I had given him a piece of apple in the kitchen, and then returned to the living room. After he finished it, he walked in and deliberately signed "more apple." We even got him to repeat it after getting out the video camera. His ability to communicate with us before he could effectively do so verbally was an amazing asset.
He rarely became frustrated, and we avoided a lot of the tantrums associated with that. He clearly realized that he was getting through to us, and I think that helped make him a very happy baby and toddler.
When we first started signing with him, family members and friends were a little skeptical; one even thought that we would delay the onset of speech. Once he started signing, though, it was so obvious that he was able to communicate with us that all the skepticism disappeared.
And it certainly didn't delay the onset of speech, he started using spoken words "on time" and now at two years, eight months, he is very verbal. In fact, after reading something that said 3-year-olds should be using four- and five-word sentences, I started counting. He regularly speaks in long sentences--one was about 15 words: "Please turn on the light in my room so that I can get my zoo.
He seldom signs spontaneously now, but if we ask him how to say a particular word "with your hands," he often remembers. He loves to watch the documentary about Koko the signing gorilla, and will sign along with her, as well as when talking about her.
The signing pictures were taken at 17 months. They show Brian signing more, milk, gorilla, and music (he was listening to music on the computer). --Katie
Brian signing 'milk'
Brian signing 'gorilla'
Brian signing 'music'
My daughter Shae Lynne is 2.5 years and has a speech delay from long term tube feedings. I have been teaching her signs for over a year and they have been the best I have done. Here are a few pictures of her doing signs that you can use.
Shae Lynne's Signs Story
Shae Lynne was born on May 16, 2000. It was apparent from her birth that she had some sort of medical condition as she wouldn't eat, obviously wasn't growing and was throwing up constantly.
After months of struggling with these issues we finally had a diagnosis:GERD (Gastro Esophageal Reflux Disease). We had to accept the reality of Shae Lynne needing a surgically inserted feeding tube in order for her to grow and it became apparent she would not be eating on her own any time soon.

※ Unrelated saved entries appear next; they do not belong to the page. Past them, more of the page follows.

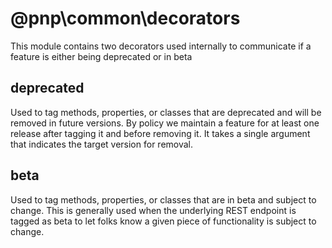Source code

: # @pnp\common\decorators

This module contains two decorators used internally to communicate if a feature is either being deprecated or in beta

## deprecated

Used to tag methods, properties, or classes that are deprecated and will be removed in future versions. By policy we maintain a feature for at least one release
after tagging it and before removing it. It takes a single argument that indicates the target version for removal.

## beta

Used to tag methods, properties, or classes that are in beta and subject to change. This is generally used when the underlying REST endpoint is tagged as beta to
let folks know a given piece of functionality is subject to change.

I had read much about the correlation between oral feeding and learn to speak so I knew that the motor skills developed by learning to eat solids, chewing and swallowing were very much involved in learning to form words and sounds. This would probably mean she would need speech therapy and would be a late talker. She never really even babbled much.

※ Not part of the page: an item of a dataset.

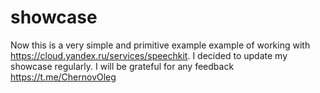 # showcase
Now this is a very simple and primitive example example of working with https://cloud.yandex.ru/services/speechkit.
I decided to update my showcase regularly.
I will be grateful for any feedback https://t.me/ChernovOleg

I had also read much about sign language and more specifically the ability of babies to learn signs before they were able to speak. I had thought several times about starting to work on this with Shae but never really new where to start and I thought it was a lot of work.
When Shae Lynne was almost two years old and only saying mama (non-specifically) we started speech therapy. Her speech therapist immediately started signs with her and encouraged me to start.
I enthusiastically jumped right in and it was the best thing I ever did. She is now just over 2.5 years and has over 100 signs in her vocabulary.
She gets so excited when she can communicate her thoughts, wants and needs with us and I can't even imagine her frustration had I not started this.
Initially I started with a few words here and there (please, thank you,help, more etc) and slowly introduced new ones as I learned them. It has been a lot of work but I am a true believer in the benefit of baby signs and think everyone should be doing it.
Why not take the opportunity tocommunicate with your child as early as possible? My only regret is notstarting them sooner with her and should I have another child in the future there is no doubt in my mind that I will introduce signs immediately.